Start of Extracted material
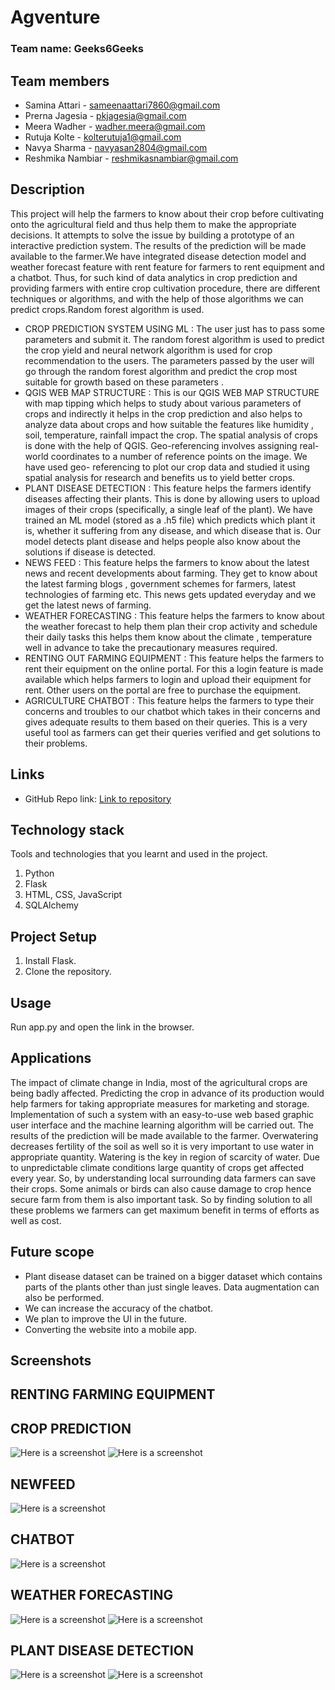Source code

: # Agventure

### Team name: Geeks6Geeks

## Team members
* Samina Attari - sameenaattari7860@gmail.com
* Prerna Jagesia - pkjagesia@gmail.com
* Meera Wadher - wadher.meera@gmail.com
* Rutuja Kolte - kolterutuja1@gmail.com
* Navya Sharma - navyasan2804@gmail.com
* Reshmika Nambiar - reshmikasnambiar@gmail.com


## Description
This project will help the farmers to know about their crop before cultivating onto the agricultural field and thus help them to make the appropriate decisions. It attempts to solve the issue by building a prototype of an interactive prediction system. The results of the prediction will be made available to the farmer.We have integrated disease detection model and weather forecast feature with rent feature for farmers to rent equipment and a chatbot. Thus, for such kind of data analytics in crop prediction and providing farmers with entire crop cultivation procedure, there are different techniques or algorithms, and with the help of those algorithms we can predict crops.Random forest algorithm is used. 

* CROP PREDICTION SYSTEM USING ML : The user just has to pass some parameters and submit it. The random forest algorithm is used to predict the crop yield and neural network algorithm is used for crop recommendation to the users. The parameters passed by the user will go through the random forest algorithm and predict the crop most suitable for growth based on these parameters .
* QGIS WEB MAP STRUCTURE : This is our QGIS WEB MAP STRUCTURE with map tipping which helps to study about various parameters of crops and indirectly it helps in the crop prediction and also helps to analyze data about crops and how suitable the features like humidity , soil, temperature, rainfall impact the crop. The spatial analysis of crops is done with the help of QGIS. Geo-referencing involves assigning real-world coordinates to a number of reference points on the image. We have used geo- referencing to plot our crop data and studied it using spatial analysis for research and benefits us to yield better crops.
* PLANT DISEASE DETECTION : This feature helps the farmers identify diseases affecting their plants. This is done by allowing users to upload images of their crops (specifically, a single leaf of the plant). We have trained an ML model (stored as a .h5 file) which predicts which plant it is, whether it suffering from any disease, and which disease that is. Our model detects plant disease and helps people also know about the solutions if disease is detected.
* NEWS FEED : This feature helps the farmers to know about the latest news and recent developments about farming. They get to know about the latest farming blogs , government schemes for farmers,  latest technologies of farming etc. This news gets updated everyday and we get the latest news of farming.
* WEATHER FORECASTING : This feature helps the farmers to know about the weather forecast to help them plan their crop activity and schedule their daily tasks this helps them know about the climate , temperature well in advance to take the precautionary measures required.
* RENTING OUT FARMING EQUIPMENT : This feature helps the farmers to rent their equipment on the online portal. For this a login feature is made available which helps farmers to login and upload their equipment for rent. Other users on the portal are free to purchase the equipment.
* AGRICULTURE CHATBOT : This feature helps the farmers to type their concerns and troubles to our chatbot which takes in their concerns and gives adequate results to them based on their queries. This is a very useful tool as farmers can  get their queries verified and get solutions to their problems.



## Links
* GitHub Repo link: [Link to repository](https://github.com/Meera-W/agriculture)

## Technology stack

Tools and technologies that you learnt and used in the project.

1. Python
2. Flask
3. HTML, CSS, JavaScript
4. SQLAlchemy

## Project Setup
1. Install Flask.
2. Clone the repository.

## Usage
Run app.py and open the link in the browser.

## Applications
The impact of climate change in India, most of the agricultural crops are being badly affected. Predicting the crop in advance of its production would help farmers for taking appropriate measures for marketing and storage. Implementation of such a system with an easy-to-use web based graphic user interface and the machine learning algorithm will be carried out. The results of the prediction will be made available to the farmer. Overwatering decreases fertility of the soil as well so it is very important to use water in appropriate quantity. Watering is the key in region of scarcity of water. Due to unpredictable climate conditions large quantity of crops get affected every year. So, by understanding local surrounding data farmers can save their crops. Some animals or birds can also cause damage to crop hence secure farm from them is also important task. So by finding solution to all these problems we farmers can get maximum benefit in terms of efforts as well as cost. 


## Future scope
* Plant disease dataset can be trained on a bigger dataset which contains parts of the plants other than just single leaves. Data augmentation can also be performed.
* We can increase the accuracy of the chatbot.
* We plan to improve the UI in the future.
* Converting the website into a mobile app.

## Screenshots
## RENTING FARMING EQUIPMENT

## CROP PREDICTION
![](https://i.postimg.cc/4ds90Sdc/crop-unpreedicted.png "Here is a screenshot")
![](https://i.postimg.cc/28MBY6yr/crop.png "Here is a screenshot")

## NEWFEED
![](https://i.postimg.cc/HsqjKhvL/news-feed.png "Here is a screenshot")

## CHATBOT
![](https://i.postimg.cc/Hxzy19ch/chatbot.png "Here is a screenshot")

## WEATHER FORECASTING
![](https://i.postimg.cc/FHSkH4kc/weather-forecast.png "Here is a screenshot")
![](https://i.postimg.cc/L40JkXzL/weather-forecast-2.png "Here is a screenshot")

## PLANT DISEASE DETECTION
![](https://i.postimg.cc/D0Wyprqs/disease-detection.png "Here is a screenshot")
![](https://i.postimg.cc/0NfQz2k6/disease-detection-output.png "Here is a screenshot")

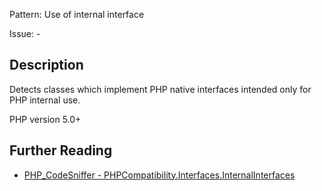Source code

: Pattern: Use of internal interface

Issue: -

## Description

Detects classes which implement PHP native interfaces intended only for PHP internal use.

PHP version 5.0+

## Further Reading

* [PHP_CodeSniffer - PHPCompatibility.Interfaces.InternalInterfaces](https://github.com/PHPCompatibility/PHPCompatibility/tree/develop/PHPCompatibility/Sniffs/Interfaces/InternalInterfacesSniff.php)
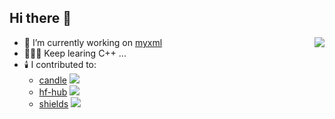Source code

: ## Hi there 👋

<a href="#">
  <img align="right" src="https://github-readme-stats.vercel.app/api?username=Adamska1008&show_icons=true&theme=social" />
</a>

- 🔭 I’m currently working on [myxml](https://github.com/Adamska1008/myxml)
- 👨🏻‍💻 Keep learing C++ ...
- 🕯️ I contributed to: 
  - [candle](https://github.com/huggingface/candle) ![](https://img.shields.io/github/stars/huggingface/candle?style=social)
  - [hf-hub](https://github.com/huggingface/hf-hub) ![](https://img.shields.io/github/stars/huggingface/hf-hub?style=social)
  - [shields](https://github.com/badges/shields) ![](https://img.shields.io/github/stars/badges/shields?style=social)

<!--
**Adamska1008/Adamska1008** is a ✨ _special_ ✨ repository because its `README.md` (this file) appears on your GitHub profile.

Here are some ideas to get you started:

- 🔭 I’m currently working on ...
- 🌱 I’m currently learning ...
- 👯 I’m looking to collaborate on ...
- 🤔 I’m looking for help with ...
- 💬 Ask me about ...
- 📫 How to reach me: ...
- 😄 Pronouns: ...
- ⚡ Fun fact: ...
-->
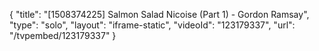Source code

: {
    "title": "[1508374225] Salmon Salad Nicoise (Part 1) - Gordon Ramsay",
    "type": "solo",
    "layout": "iframe-static",
    "videoId": "123179337",
    "url": "\/tvpembed\/123179337"
}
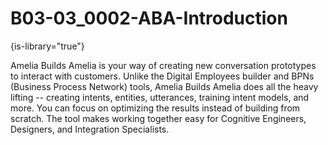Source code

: # B03-03_0002-ABA-Introduction

{is-library="true"}

<snippet id="B03-03_0002-ABA-Introduction_snippet">

Amelia Builds Amelia is your way of creating new conversation prototypes to interact with customers. Unlike the Digital Employees builder and BPNs (Business Process Network) tools, Amelia Builds Amelia does all the heavy lifting -- creating intents, entities, utterances, training intent models, and more. You can focus on optimizing the results instead of building from scratch. The tool makes working together easy for Cognitive Engineers, Designers, and Integration Specialists.

</snippet>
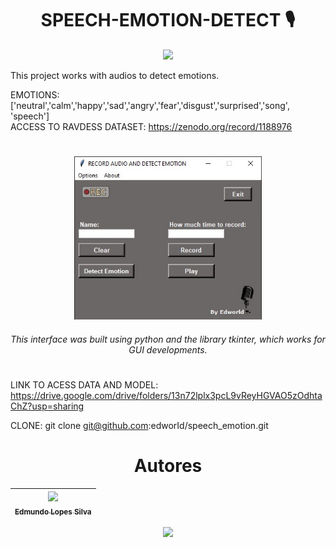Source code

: <h1 align="center"> SPEECH-EMOTION-DETECT 🎙️ </h1>

<p align="center">
<img src="http://img.shields.io/static/v1?label=STATUS&message=EM%20DESENVOLVIMENTO&color=GREEN&style=for-the-badge"/>
</p>

This project works with audios to detect emotions. 

EMOTIONS: ['neutral','calm','happy','sad','angry','fear','disgust','surprised','song', 'speech'] <br />
ACCESS TO RAVDESS DATASET: <https://zenodo.org/record/1188976> <br />

<h1 align="center">  </h1>
<p align="center">
<img width="300", title="RECORD AND DETECT", img src="https://github.com/edworId/speech_emotion/blob/master/design.jpg"/>
</p>

<h6 align="center">This interface was built using python and the library tkinter, which works for GUI developments. </h6>

<h1 align="center">  </h1>


LINK TO ACESS DATA AND MODEL: <https://drive.google.com/drive/folders/13n72lplx3pcL9vReyHGVAO5zOdhtaChZ?usp=sharing>

CLONE: git clone git@github.com:edworId/speech_emotion.git

<h1 align="center"> Autores </h1>

| [<img src="https://avatars.githubusercontent.com/u/110691832?s=400&u=e671447386d38975c165bff78b715ea80549c069&v=4" width=115><br><sub>Edmundo Lopes Silva</sub>](https://github.com/edworId) |  
| :---: |

<p align="center">
<img src="https://img.shields.io/badge/Python-14354C?style=for-the-badge&logo=python&logoColor=white"/>
</p>





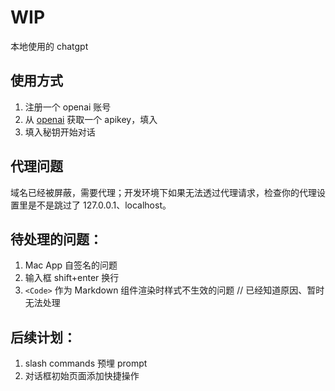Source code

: # WIP

本地使用的 chatgpt

## 使用方式

1. 注册一个 openai 账号
2. 从 [openai](https://platform.openai.com/account/api-keys) 获取一个 apikey，填入
3. 填入秘钥开始对话

## 代理问题

域名已经被屏蔽，需要代理；开发环境下如果无法透过代理请求，检查你的代理设置里是不是跳过了 127.0.0.1、localhost。

## 待处理的问题：

1. Mac App 自签名的问题
2. 输入框 shift+enter 换行
3. `<Code>` 作为 Markdown 组件渲染时样式不生效的问题 // 已经知道原因、暂时无法处理

## 后续计划：

1. slash commands 预埋 prompt
2. 对话框初始页面添加快捷操作
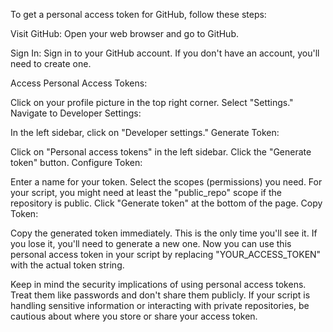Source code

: To get a personal access token for GitHub, follow these steps:

Visit GitHub: Open your web browser and go to GitHub.

Sign In: Sign in to your GitHub account. If you don't have an account, you'll need to create one.

Access Personal Access Tokens:

Click on your profile picture in the top right corner. Select "Settings." Navigate to Developer Settings:

In the left sidebar, click on "Developer settings." Generate Token:

Click on "Personal access tokens" in the left sidebar. Click the "Generate token" button. Configure Token:

Enter a name for your token. Select the scopes (permissions) you need. For your script, you might need at least the "public_repo" scope if the repository is public. Click "Generate token" at the bottom of the page. Copy Token:

Copy the generated token immediately. This is the only time you'll see it. If you lose it, you'll need to generate a new one. Now you can use this personal access token in your script by replacing "YOUR_ACCESS_TOKEN" with the actual token string.

Keep in mind the security implications of using personal access tokens. Treat them like passwords and don't share them publicly. If your script is handling sensitive information or interacting with private repositories, be cautious about where you store or share your access token.
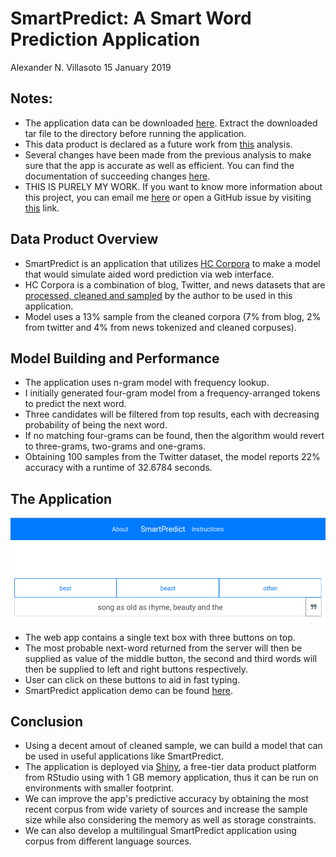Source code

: SmartPredict: A Smart Word Prediction Application
================
Alexander N. Villasoto
15 January 2019

Notes:
------

-   The application data can be downloaded [here](https://www.dropbox.com/s/y52j8gnqhgroq02/data.tar.gz?dl=0). Extract the downloaded tar file to the directory before running the application.
-   This data product is declared as a future work from [this](https://arseniusnott.github.io/Exploring-the-Sample-English-Corpora-for-Predictive-Text-Modeling/) analysis.
-   Several changes have been made from the previous analysis to make sure that the app is accurate as well as efficient. You can find the documentation of succeeding changes [here]().
-   THIS IS PURELY MY WORK. If you want to know more information about this project, you can email me [here](mailto:anvillasoto@gmail.com) or open a GitHub issue by visiting [this](https://github.com/ArseniusNott/SmartPredict-A-Word-Prediction-Application/issues) link.

Data Product Overview
---------------------

-   SmartPredict is an application that utilizes [HC Corpora](http://web.archive.org/web/20160318133851/http://www.corpora.heliohost.org:80/aboutcorpus.html) to make a model that would simulate aided word prediction via web interface.
-   HC Corpora is a combination of blog, Twitter, and news datasets that are [processed, cleaned and sampled](http://rpubs.com/Eulerium/456745) by the author to be used in this application.
-   Model uses a 13% sample from the cleaned corpora (7% from blog, 2% from twitter and 4% from news tokenized and cleaned corpuses).

Model Building and Performance
------------------------------

-   The application uses n-gram model with frequency lookup.
-   I initially generated four-gram model from a frequency-arranged tokens to predict the next word.
-   Three candidates will be filtered from top results, each with decreasing probability of being the next word.
-   If no matching four-grams can be found, then the algorithm would revert to three-grams, two-grams and one-grams.
-   Obtaining 100 samples from the Twitter dataset, the model reports 22% accuracy with a runtime of 32.6784 seconds.

The Application
---------------

<img src="./docs/figures/app_preview.png" width="531" style="display: block; margin: auto;" />

-   The web app contains a single text box with three buttons on top.
-   The most probable next-word returned from the server will then be supplied as value of the middle button, the second and third words will then be supplied to left and right buttons respectively.
-   User can click on these buttons to aid in fast typing.
-   SmartPredict application demo can be found [here](https://arsenius.shinyapps.io/SmartPredict/).

Conclusion
----------

-   Using a decent amout of cleaned sample, we can build a model that can be used in useful applications like SmartPredict.
-   The application is deployed via [Shiny](https://arsenius.shinyapps.io/SmartPredict/), a free-tier data product platform from RStudio using with 1 GB memory application, thus it can be run on environments with smaller footprint.
-   We can improve the app's predictive accuracy by obtaining the most recent corpus from wide variety of sources and increase the sample size while also considering the memory as well as storage constraints.
-   We can also develop a multilingual SmartPredict application using corpus from different language sources.
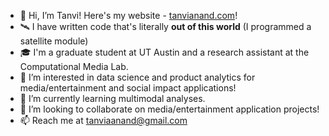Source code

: - 👋 Hi, I’m Tanvi! Here's my website - [tanvianand.com](website)!
- 🛰️ I have written code that's literally **out of this world** (I programmed a satellite module)
- 🎓 I'm a graduate student at UT Austin and a research assistant at the Computational Media Lab.
- 👀 I’m interested in data science and product analytics for media/entertainment and social impact applications!
- 🌱 I’m currently learning multimodal analyses.
- 💞️ I’m looking to collaborate on media/entertainment application projects!
- 📫 Reach me at tanviaanand@gmail.com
End of Extracted material
Instructions to follow: Write out each line above containing "gmail".

Task response:
* Samina Attari - sameenaattari7860@gmail.com
* Prerna Jagesia - pkjagesia@gmail.com
* Meera Wadher - wadher.meera@gmail.com
* Rutuja Kolte - kolterutuja1@gmail.com
* Navya Sharma - navyasan2804@gmail.com
* Reshmika Nambiar - reshmikasnambiar@gmail.com
-   THIS IS PURELY MY WORK. If you want to know more information about this project, you can email me [here](mailto:anvillasoto@gmail.com) or open a GitHub issue by visiting [this](https://github.com/ArseniusNott/SmartPredict-A-Word-Prediction-Application/issues) link.
- 📫 Reach me at tanviaanand@gmail.com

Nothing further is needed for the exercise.